* [WHAT TO WORK ON]: At the line with "botón **Abrir ubicación**.", start repeating the data, and continue line by line through the final line, exactly.

[Opening PROVIDED INFORMATION section]

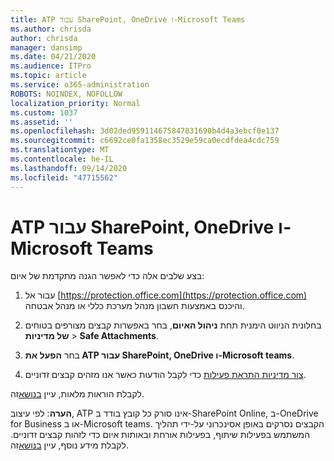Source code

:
 ```yaml
---
title: ATP עבור SharePoint, OneDrive ו-Microsoft Teams
ms.author: chrisda
author: chrisda
manager: dansimp
ms.date: 04/21/2020
ms.audience: ITPro
ms.topic: article
ms.service: o365-administration
ROBOTS: NOINDEX, NOFOLLOW
localization_priority: Normal
ms.custom: 1037
ms.assetid: ''
ms.openlocfilehash: 3d02ded959114675847831690b4d4a3ebcf0e137
ms.sourcegitcommit: c6692ce0fa1358ec3529e59ca0ecdfdea4cdc759
ms.translationtype: MT
ms.contentlocale: he-IL
ms.lasthandoff: 09/14/2020
ms.locfileid: "47715562"
---
```

# <a name="atp-for-sharepoint-onedrive-and-microsoft-teams"></a>ATP עבור SharePoint, OneDrive ו-Microsoft Teams

בצע שלבים אלה כדי לאפשר הגנה מתקדמת של איום:

1. עבור אל [https://protection.office.com](https://protection.office.com) והיכנס באמצעות חשבון מנהל מערכת כללי או מנהל אבטחה.

2. בחלונית הניווט הימנית תחת **ניהול האיום**, בחר באפשרות קבצים מצורפים בטוחים **של מדיניות** \> **Safe Attachments**.

3. בחר **הפעל את ATP עבור SharePoint, OneDrive ו-Microsoft teams**.

4. [צור מדיניות התראת פעילות](https://docs.microsoft.com/microsoft-365/compliance/create-activity-alerts) כדי לקבל הודעות כאשר אנו מזהים קבצים זדוניים.

לקבלת הוראות מלאות, עיין [בנושא](https://docs.microsoft.com/microsoft-365/security/office-365-security/turn-on-atp-for-spo-odb-and-teams)זה.

**הערה**: לפי עיצוב, ATP אינו סורק כל קובץ בודד ב-SharePoint Online, ב-OneDrive for Business או ב-Microsoft teams. הקבצים נסרקים באופן אסינכרוני על-ידי תהליך המשתמש בפעילות שיתוף, בפעילות אורחת ובאותות איום כדי לזהות קבצים זדוניים. לקבלת מידע נוסף, עיין [בנושא](https://docs.microsoft.com/microsoft-365/security/office-365-security/atp-for-spo-odb-and-teams)זה.
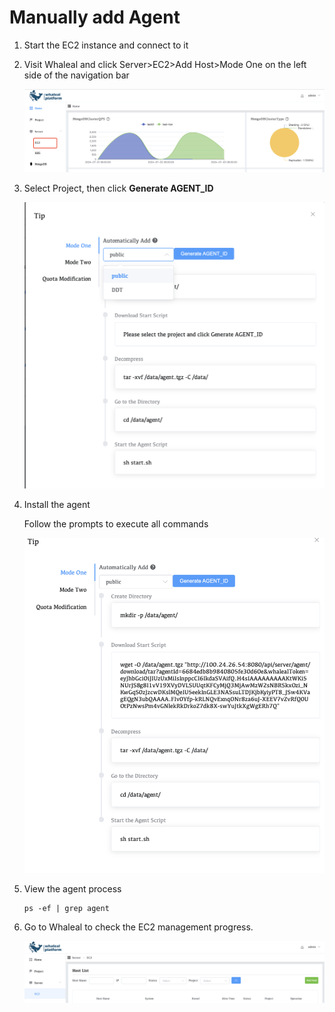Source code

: # Manually add Agent

1. Start the EC2 instance and connect to it

2. Visit Whaleal and click Server>EC2>Add Host>Mode One on the left side of the navigation bar

   ![hostlist](../../../images/whalealPlatFromImages/04-CreateDeployment/ServerEC2.png)

3. Select Project, then click **Generate AGENT_ID**

   ![hostlist](../../../images/whalealPlatFromImages/04-CreateDeployment/tip.png)

4. Install the agent

   Follow the prompts to execute all commands

   ![hostlist](../../../images/whalealPlatFromImages/04-CreateDeployment/installagent.png)

5. View the agent process

   ```shell
   ps -ef | grep agent
   ```

6. Go to Whaleal to check the EC2 management progress.

   ![hostlist](../../../images/whalealPlatFromImages/04-CreateDeployment/hostlist.png)

   


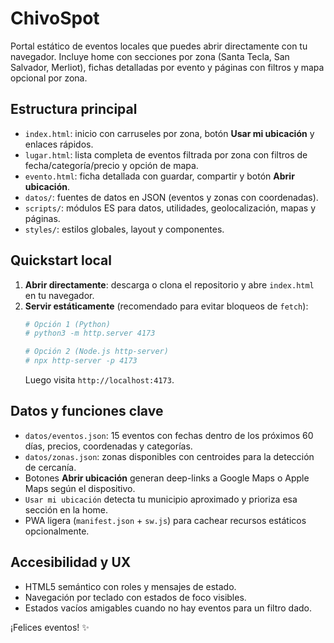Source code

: # ChivoSpot

Portal estático de eventos locales que puedes abrir directamente con tu navegador. Incluye home con secciones por zona (Santa Tecla, San Salvador, Merliot), fichas detalladas por evento y páginas con filtros y mapa opcional por zona.

## Estructura principal
- `index.html`: inicio con carruseles por zona, botón **Usar mi ubicación** y enlaces rápidos.
- `lugar.html`: lista completa de eventos filtrada por zona con filtros de fecha/categoría/precio y opción de mapa.
- `evento.html`: ficha detallada con guardar, compartir y botón **Abrir ubicación**.
- `datos/`: fuentes de datos en JSON (eventos y zonas con coordenadas).
- `scripts/`: módulos ES para datos, utilidades, geolocalización, mapas y páginas.
- `styles/`: estilos globales, layout y componentes.

## Quickstart local
1. **Abrir directamente**: descarga o clona el repositorio y abre `index.html` en tu navegador.
2. **Servir estáticamente** (recomendado para evitar bloqueos de `fetch`):
   ```bash
   # Opción 1 (Python)
   # python3 -m http.server 4173

   # Opción 2 (Node.js http-server)
   # npx http-server -p 4173
   ```
   Luego visita `http://localhost:4173`.

## Datos y funciones clave
- `datos/eventos.json`: 15 eventos con fechas dentro de los próximos 60 días, precios, coordenadas y categorías.
- `datos/zonas.json`: zonas disponibles con centroides para la detección de cercanía.
- Botones **Abrir ubicación** generan deep-links a Google Maps o Apple Maps según el dispositivo.
- `Usar mi ubicación` detecta tu municipio aproximado y prioriza esa sección en la home.
- PWA ligera (`manifest.json` + `sw.js`) para cachear recursos estáticos opcionalmente.

## Accesibilidad y UX
- HTML5 semántico con roles y mensajes de estado.
- Navegación por teclado con estados de foco visibles.
- Estados vacíos amigables cuando no hay eventos para un filtro dado.

¡Felices eventos! ✨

[Closing PROVIDED INFORMATION section]

* [TASK OUTPUT]:
- `evento.html`: ficha detallada con guardar, compartir y botón **Abrir ubicación**.
- `datos/`: fuentes de datos en JSON (eventos y zonas con coordenadas).
- `scripts/`: módulos ES para datos, utilidades, geolocalización, mapas y páginas.
- `styles/`: estilos globales, layout y componentes.

## Quickstart local
1. **Abrir directamente**: descarga o clona el repositorio y abre `index.html` en tu navegador.
2. **Servir estáticamente** (recomendado para evitar bloqueos de `fetch`):
   ```bash
   # Opción 1 (Python)
   # python3 -m http.server 4173

   # Opción 2 (Node.js http-server)
   # npx http-server -p 4173
   ```
   Luego visita `http://localhost:4173`.

## Datos y funciones clave
- `datos/eventos.json`: 15 eventos con fechas dentro de los próximos 60 días, precios, coordenadas y categorías.
- `datos/zonas.json`: zonas disponibles con centroides para la detección de cercanía.
- Botones **Abrir ubicación** generan deep-links a Google Maps o Apple Maps según el dispositivo.
- `Usar mi ubicación` detecta tu municipio aproximado y prioriza esa sección en la home.
- PWA ligera (`manifest.json` + `sw.js`) para cachear recursos estáticos opcionalmente.

## Accesibilidad y UX
- HTML5 semántico con roles y mensajes de estado.
- Navegación por teclado con estados de foco visibles.
- Estados vacíos amigables cuando no hay eventos para un filtro dado.

¡Felices eventos! ✨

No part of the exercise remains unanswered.